The NbN and NbTiN layers were grown using dc-magnetron sputtering on chemically cleaned sapphire single-crystal substrates. After rapid thermal annealing at high temperatures, the S films were coated with Ni0.5Cu0.5 overlayers with thicknesses of few nanometers, using co-sputtering. Low-temperature magnetization tests confirmed that the NiCu films are ferromagnetic with the Curie temperature of above 30 K [1]. The temperature dependence of magnetoresistance shows an unusual negative region in the S/F bilayers that extends almost to room temperature and is not present in the S single layers. We take this behavior as an indication of remarkably different magnetotransport properties of the S/F bilayers.
The paraconductivity of the NbN and NbTiN single layer films is in excellent Agreement with the parameter-free theory for order-parameter fluctuations in two-dimensional superconductors, confirming the validity of our approach. The same holds for the magnetoconductivity, which probes the suppression of superconducting fluctuations in a magnetic field and provides a measure for the Ginzburg-Landau coherence length [2]. However, the addition of a ferromagnetic top layer changes the magnetotransport properties significantly.
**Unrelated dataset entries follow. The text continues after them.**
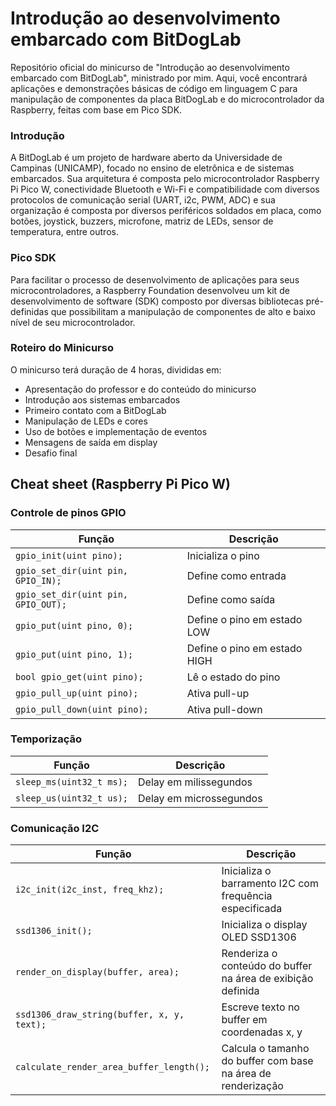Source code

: # Introdução ao desenvolvimento embarcado com BitDogLab

Repositório oficial do minicurso de "Introdução ao desenvolvimento embarcado com BitDogLab", ministrado por mim. Aqui, você encontrará aplicações e demonstrações básicas de código em linguagem C para manipulação de componentes da placa BitDogLab e do microcontrolador da Raspberry, feitas com base em Pico SDK.

### Introdução
A BitDogLab é um projeto de hardware aberto da Universidade de Campinas (UNICAMP), focado no ensino de eletrônica e de sistemas embarcados. Sua arquitetura é composta pelo microcontrolador Raspberry Pi Pico W, conectividade Bluetooth e Wi-Fi e compatibilidade com diversos protocolos de comunicação serial (UART, i2c, PWM, ADC) e sua organização é composta por diversos periféricos soldados em placa, como botões, joystick, buzzers, microfone, matriz de LEDs, sensor de temperatura, entre outros.

### Pico SDK
Para facilitar o processo de desenvolvimento de aplicações para seus microcontroladores, a Raspberry Foundation desenvolveu um kit de desenvolvimento de software (SDK) composto por diversas bibliotecas pré-definidas que possibilitam a manipulação de componentes de alto e baixo nível de seu microcontrolador.

### Roteiro do Minicurso
O minicurso terá duração de 4 horas, divididas em:

- Apresentação do professor e do conteúdo do minicurso
- Introdução aos sistemas embarcados
- Primeiro contato com a BitDogLab
- Manipulação de LEDs e cores
- Uso de botões e implementação de eventos
- Mensagens de saída em display
- Desafio final

## Cheat sheet (Raspberry Pi Pico W)
### Controle de pinos GPIO
| Função | Descrição |
| ----------------| ----- |
| `gpio_init(uint pino);`| Inicializa o pino |
| `gpio_set_dir(uint pin, GPIO_IN);`| Define como entrada |
| `gpio_set_dir(uint pin, GPIO_OUT);`| Define como saída |
| `gpio_put(uint pino, 0);`| Define o pino em estado LOW |
| `gpio_put(uint pino, 1);`| Define o pino em estado HIGH |
| `bool gpio_get(uint pino);`| Lê o estado do pino |
| `gpio_pull_up(uint pino);`| Ativa pull-up |
| `gpio_pull_down(uint pino);`| Ativa pull-down |

### Temporização
| Função | Descrição |
| ----------------| ----- |
| `sleep_ms(uint32_t ms);`| Delay em milissegundos |
| `sleep_us(uint32_t us);`| Delay em microssegundos |

### Comunicação I2C
| Função | Descrição |
| ----------------| ----- |
| `i2c_init(i2c_inst, freq_khz);`| Inicializa o barramento I2C com frequência especificada |
| `ssd1306_init();`| Inicializa o display OLED SSD1306 |
| `render_on_display(buffer, area);`| Renderiza o conteúdo do buffer na área de exibição definida |
| `ssd1306_draw_string(buffer, x, y, text);`| Escreve texto no buffer em coordenadas x, y |
| `calculate_render_area_buffer_length();`| Calcula o tamanho do buffer com base na área de renderização |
In the S/F hybrids both paraconductivity and magnetoconductivity are significantly modified and deviate from phenomenological and microscopic theories for fluctuations in superconductors [3]. Our observations are tentatively explained by a ferromagnetic domain structure in the NiCu layer that could reduce the fluctuation amplitude even in zero external magnetic field due to the spontaneous magnetization of individual domains.

[1] A. Klimov et al., Proc. of SPIE Vol. 9504, p. 950405 (2015).
[2] B. Aichner et al., Proc. of SPIE Vol. 10229, p. 102290H (2017).
[3] A. Larkin and A. Varlamov, Theory of fluctuations in superconductors, Clarendon Press, Oxford, 2005.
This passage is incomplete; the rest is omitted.